### [Goal of the exercise]
Count how many lines of the material hold "gamma". Respond with that number alone.

### [Input]
┄┄┄┄┄┄┄┄┄┄┄┄┄┄┄┄┄┄┄┄

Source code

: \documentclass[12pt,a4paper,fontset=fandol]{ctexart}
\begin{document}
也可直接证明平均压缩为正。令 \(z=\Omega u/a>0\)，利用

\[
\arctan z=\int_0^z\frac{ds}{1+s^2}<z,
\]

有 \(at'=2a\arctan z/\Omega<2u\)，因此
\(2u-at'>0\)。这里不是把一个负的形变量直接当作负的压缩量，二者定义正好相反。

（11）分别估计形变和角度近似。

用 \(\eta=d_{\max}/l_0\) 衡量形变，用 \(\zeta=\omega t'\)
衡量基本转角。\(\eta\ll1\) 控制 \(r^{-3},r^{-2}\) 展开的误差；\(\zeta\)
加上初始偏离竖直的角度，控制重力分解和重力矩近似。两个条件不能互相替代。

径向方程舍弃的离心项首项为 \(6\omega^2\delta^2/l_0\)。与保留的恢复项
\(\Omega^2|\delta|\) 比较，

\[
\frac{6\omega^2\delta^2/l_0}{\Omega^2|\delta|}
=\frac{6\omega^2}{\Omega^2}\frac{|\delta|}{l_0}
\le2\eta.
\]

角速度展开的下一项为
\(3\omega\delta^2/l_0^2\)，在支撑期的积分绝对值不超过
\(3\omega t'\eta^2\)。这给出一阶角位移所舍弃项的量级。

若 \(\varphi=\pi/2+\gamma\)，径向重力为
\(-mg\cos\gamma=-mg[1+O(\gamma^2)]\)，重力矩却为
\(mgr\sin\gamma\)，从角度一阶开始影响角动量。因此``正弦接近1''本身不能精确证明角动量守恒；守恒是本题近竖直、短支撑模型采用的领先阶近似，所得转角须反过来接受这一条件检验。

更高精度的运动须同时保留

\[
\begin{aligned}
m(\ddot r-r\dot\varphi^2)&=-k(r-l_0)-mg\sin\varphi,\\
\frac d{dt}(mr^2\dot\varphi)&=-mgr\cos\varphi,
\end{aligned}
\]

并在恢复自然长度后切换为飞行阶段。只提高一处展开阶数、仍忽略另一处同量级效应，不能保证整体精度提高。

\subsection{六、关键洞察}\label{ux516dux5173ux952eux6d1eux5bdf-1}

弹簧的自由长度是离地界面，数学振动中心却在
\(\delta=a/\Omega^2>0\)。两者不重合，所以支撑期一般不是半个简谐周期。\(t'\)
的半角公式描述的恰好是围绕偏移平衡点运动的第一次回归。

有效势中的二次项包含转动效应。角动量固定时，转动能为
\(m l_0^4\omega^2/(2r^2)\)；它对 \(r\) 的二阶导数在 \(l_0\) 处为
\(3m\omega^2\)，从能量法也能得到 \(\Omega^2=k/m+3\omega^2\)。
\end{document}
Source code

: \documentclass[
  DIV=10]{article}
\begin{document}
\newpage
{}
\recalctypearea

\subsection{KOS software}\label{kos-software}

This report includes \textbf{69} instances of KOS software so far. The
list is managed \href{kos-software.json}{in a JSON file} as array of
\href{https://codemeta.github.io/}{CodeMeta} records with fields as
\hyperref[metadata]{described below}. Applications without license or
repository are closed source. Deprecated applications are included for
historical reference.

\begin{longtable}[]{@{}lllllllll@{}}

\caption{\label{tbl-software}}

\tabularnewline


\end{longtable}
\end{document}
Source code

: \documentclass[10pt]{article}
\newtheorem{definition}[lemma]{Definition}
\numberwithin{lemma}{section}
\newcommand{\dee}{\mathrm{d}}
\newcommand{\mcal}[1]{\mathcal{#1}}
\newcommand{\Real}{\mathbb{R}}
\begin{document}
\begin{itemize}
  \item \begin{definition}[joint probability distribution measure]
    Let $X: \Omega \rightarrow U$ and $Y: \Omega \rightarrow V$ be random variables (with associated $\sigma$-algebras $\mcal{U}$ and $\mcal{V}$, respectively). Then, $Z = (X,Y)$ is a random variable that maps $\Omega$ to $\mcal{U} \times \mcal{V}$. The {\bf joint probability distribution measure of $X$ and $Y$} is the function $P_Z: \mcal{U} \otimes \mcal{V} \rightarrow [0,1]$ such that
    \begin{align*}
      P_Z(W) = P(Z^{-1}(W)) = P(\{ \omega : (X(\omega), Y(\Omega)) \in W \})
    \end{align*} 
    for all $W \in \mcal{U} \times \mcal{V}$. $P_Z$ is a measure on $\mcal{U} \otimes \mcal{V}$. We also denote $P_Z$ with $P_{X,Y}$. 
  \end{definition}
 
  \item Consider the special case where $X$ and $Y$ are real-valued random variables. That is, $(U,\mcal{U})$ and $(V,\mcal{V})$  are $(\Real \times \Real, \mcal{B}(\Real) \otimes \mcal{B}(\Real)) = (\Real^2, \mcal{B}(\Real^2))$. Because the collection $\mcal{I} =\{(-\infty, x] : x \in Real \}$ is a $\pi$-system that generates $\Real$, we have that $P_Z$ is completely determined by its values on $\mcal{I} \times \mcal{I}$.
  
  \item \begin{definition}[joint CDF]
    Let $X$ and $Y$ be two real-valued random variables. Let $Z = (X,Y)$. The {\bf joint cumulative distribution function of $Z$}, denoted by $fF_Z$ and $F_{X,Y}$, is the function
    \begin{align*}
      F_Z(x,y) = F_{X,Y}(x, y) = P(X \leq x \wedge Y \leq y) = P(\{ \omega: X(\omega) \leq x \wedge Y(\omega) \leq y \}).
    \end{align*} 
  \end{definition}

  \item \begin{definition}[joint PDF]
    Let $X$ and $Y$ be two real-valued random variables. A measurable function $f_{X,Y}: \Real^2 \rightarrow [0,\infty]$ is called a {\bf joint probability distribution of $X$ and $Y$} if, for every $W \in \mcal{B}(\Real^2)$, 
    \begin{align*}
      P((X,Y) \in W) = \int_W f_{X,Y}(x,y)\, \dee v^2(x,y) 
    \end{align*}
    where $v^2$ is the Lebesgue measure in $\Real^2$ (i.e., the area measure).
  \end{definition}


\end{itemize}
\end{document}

┄┄┄┄┄┄┄┄┄┄┄┄┄┄┄┄┄┄┄┄

### [Response to the task]
3